So this one Kuwaiti sheik was saying to this other Kuwaiti sheik, "I want Saddam's head. I'll wring his neck with my bare hands."
"No," said his royal cousin. "Not revenge. We want peace. Let him give us back our home."It wasn't just a friendly disagreement over politics in the palace locker room. These sheiks, despite their royal blood, were three weeks into boot camp - a dirty, dusty desert outpost in neighboring Saudi Arabia, where they both fled with their families when Iraqi troops tumbled over their country Aug. 2.
Sheik Jaber al-Sabah, 38, and Sheik Jaber Rakham al-Sabah, 19 - not to be confused with their uncle and exiled emir, Sheik Jaber al-Sabah - differ over tactics, but both are filled with such rage at Iraqi President Saddam Hussein that they volunteered to fight for their country, to die if need be.

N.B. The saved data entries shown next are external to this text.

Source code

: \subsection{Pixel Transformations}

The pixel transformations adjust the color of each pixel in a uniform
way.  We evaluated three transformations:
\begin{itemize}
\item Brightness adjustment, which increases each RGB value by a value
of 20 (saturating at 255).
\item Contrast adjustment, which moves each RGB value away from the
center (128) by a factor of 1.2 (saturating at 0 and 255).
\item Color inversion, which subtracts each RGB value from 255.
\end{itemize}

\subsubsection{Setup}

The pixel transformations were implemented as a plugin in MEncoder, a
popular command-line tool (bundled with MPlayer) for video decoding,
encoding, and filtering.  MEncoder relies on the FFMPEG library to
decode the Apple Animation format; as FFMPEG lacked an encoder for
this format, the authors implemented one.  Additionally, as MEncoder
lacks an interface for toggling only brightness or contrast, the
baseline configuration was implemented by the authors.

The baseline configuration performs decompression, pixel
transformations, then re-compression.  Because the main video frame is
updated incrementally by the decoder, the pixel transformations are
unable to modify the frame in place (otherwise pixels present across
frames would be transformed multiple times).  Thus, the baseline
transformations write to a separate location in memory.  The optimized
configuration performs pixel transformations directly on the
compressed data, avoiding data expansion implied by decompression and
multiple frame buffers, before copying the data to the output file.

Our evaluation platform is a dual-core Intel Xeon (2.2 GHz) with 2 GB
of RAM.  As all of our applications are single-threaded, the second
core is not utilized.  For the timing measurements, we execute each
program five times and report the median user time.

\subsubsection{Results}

They didn't have to enlist. Only 7,000 of their countrymen have done so. Cairo is crawling with young Kuwaiti students who fled the Iraqi tanks but boast they are too valuable to their country to be soldiers and must continue their education in exile.
Not that this is an army of uneducated grunts. This army is peopled with PhD's, engineers, record company executives and teachers who want to fight beside the ordinary soldiers.

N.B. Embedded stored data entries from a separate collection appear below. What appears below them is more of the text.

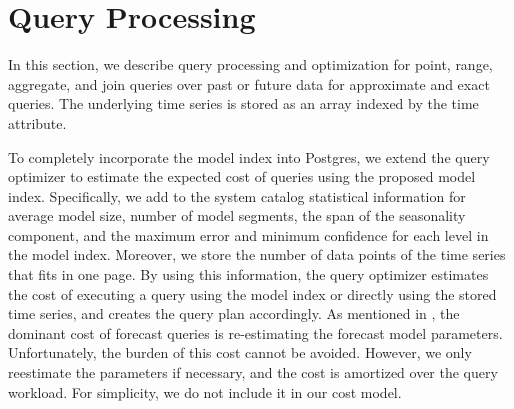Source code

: \documentclass{sigmod}
\begin{document}

\section{Query Processing}%
\label{sec:online}
In this section, we describe query processing and optimization for point, range, aggregate, and join queries over past or future data for approximate and exact queries.
The underlying time series is stored as an array indexed by the time attribute.

To completely incorporate the model index into Postgres, we extend the query optimizer to estimate the expected cost of queries using the proposed model index.  Specifically, we add to the system catalog statistical information for average model size, number of model segments, the span of the seasonality component, 
and the maximum error and minimum confidence for each level in the model index. Moreover, we store  the number of data points of the time series that fits in one page.
By using this information, the query optimizer estimates the cost of executing a query using the model index or directly using the stored time series,
and creates the query plan accordingly.
As mentioned in \cite{ArimaDB}, the dominant cost of forecast queries is re-estimating the forecast model parameters. Unfortunately, the burden of this cost cannot be avoided. 
However, we only reestimate the parameters if necessary\cite{FRL12}, and the cost is amortized over the query workload. For simplicity, we do not include it in our cost model.
\end{document}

The younger Sheik Jaber was also a student, studying civil engineering at Kuwait University, but he said he couldn't bear to stand by while a handful of Kuwaitis, backed up by 500,000 Americans, Saudis, Brits and soldiers from 25 other nations rescued the country he loves so dearly.

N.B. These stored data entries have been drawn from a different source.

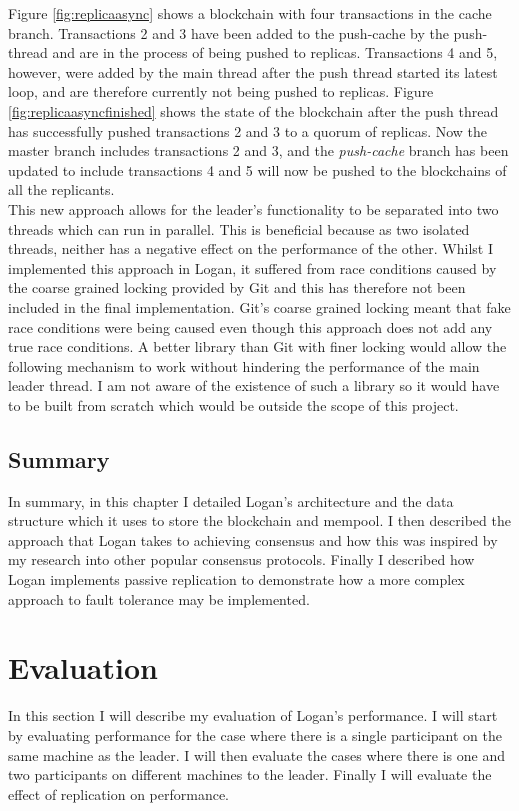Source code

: \documentclass[12pt,a4paper,twoside,openright]{report}
\begin{document}
	Figure \ref{fig:replicaasync} shows a blockchain with four transactions in the cache branch.
	Transactions 2 and 3 have been added to the push-cache by the push-thread and are in the process of being pushed to replicas. 
	Transactions 4 and 5, however, were added by the main thread after the push thread started its latest loop, and are therefore currently not being pushed to replicas.
	Figure \ref{fig:replicaasyncfinished} shows the state of the blockchain after the push thread has successfully pushed transactions 2 and 3 to a quorum of replicas.
	Now the master branch includes transactions 2 and 3, and the \textit{push-cache} branch has been updated to include transactions 4 and 5 will now be pushed to the blockchains of all the replicants.\\

	This new approach allows for the leader's functionality to be separated into two threads which can run in parallel. 
	This is beneficial because as two isolated threads, neither has a negative effect on the performance of the other.
	Whilst I implemented this approach in Logan, it suffered from race conditions caused by the coarse grained locking provided by Git and this has therefore not been included in the final implementation.
	Git's coarse grained locking meant that fake race conditions were being caused even though this approach does not add any true race conditions.
	A better library than Git with finer locking would allow the following mechanism to work without hindering the performance of the main leader thread.
	I am not aware of the existence of such a library so it would have to be built from scratch which would be outside the scope of this project.

	\section{Summary}
	In summary, in this chapter I detailed Logan's architecture and the data structure which it uses to store the blockchain and mempool.
	I then described the approach that Logan takes to achieving consensus and how this was inspired by my research into other popular consensus protocols.
	Finally I described how Logan implements passive replication to demonstrate how a more complex approach to fault tolerance may be implemented.

	\chapter{Evaluation}
	In this section I will describe my evaluation of Logan's performance.
	I will start by evaluating performance for the case where there is a single participant on the same machine as the leader. 
	I will then evaluate the cases where there is one and two participants on different machines to the leader.
	Finally I will evaluate the effect of replication on performance.\\
\end{document}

"It is only desert. I know that. But it is so beeeyoootiful. It is my home," says the young, peachfuzz-faced sheik, one of about 1,000 Kuwaiti men who carry the lofty title and are related to the emir.
So instead of cracking open textbooks, Sheik Jaber is hitting the ground - hard, and on his belly, with a rifle clutched in his hands. Basic training starts at 5 a.m. with calesthenics and proceeds with a rigorous regimen of education in hand-to-hand combat and weapons handling. Later, he will receive more specialized training and be assigned to a unit near the Iraqi border. Near is close enough for him.
"I'll be in the second line. I'll be a reinforcement," he said. "But I hope Saddam will withdraw from my country and we will have peace."
It was that kind of talk that made his older cousin furious.
"He doesn't speak for us. He doesn't feel what we feel. We want Saddam's head," the other Sheik Jaber told a group of reporters visiting the training camp.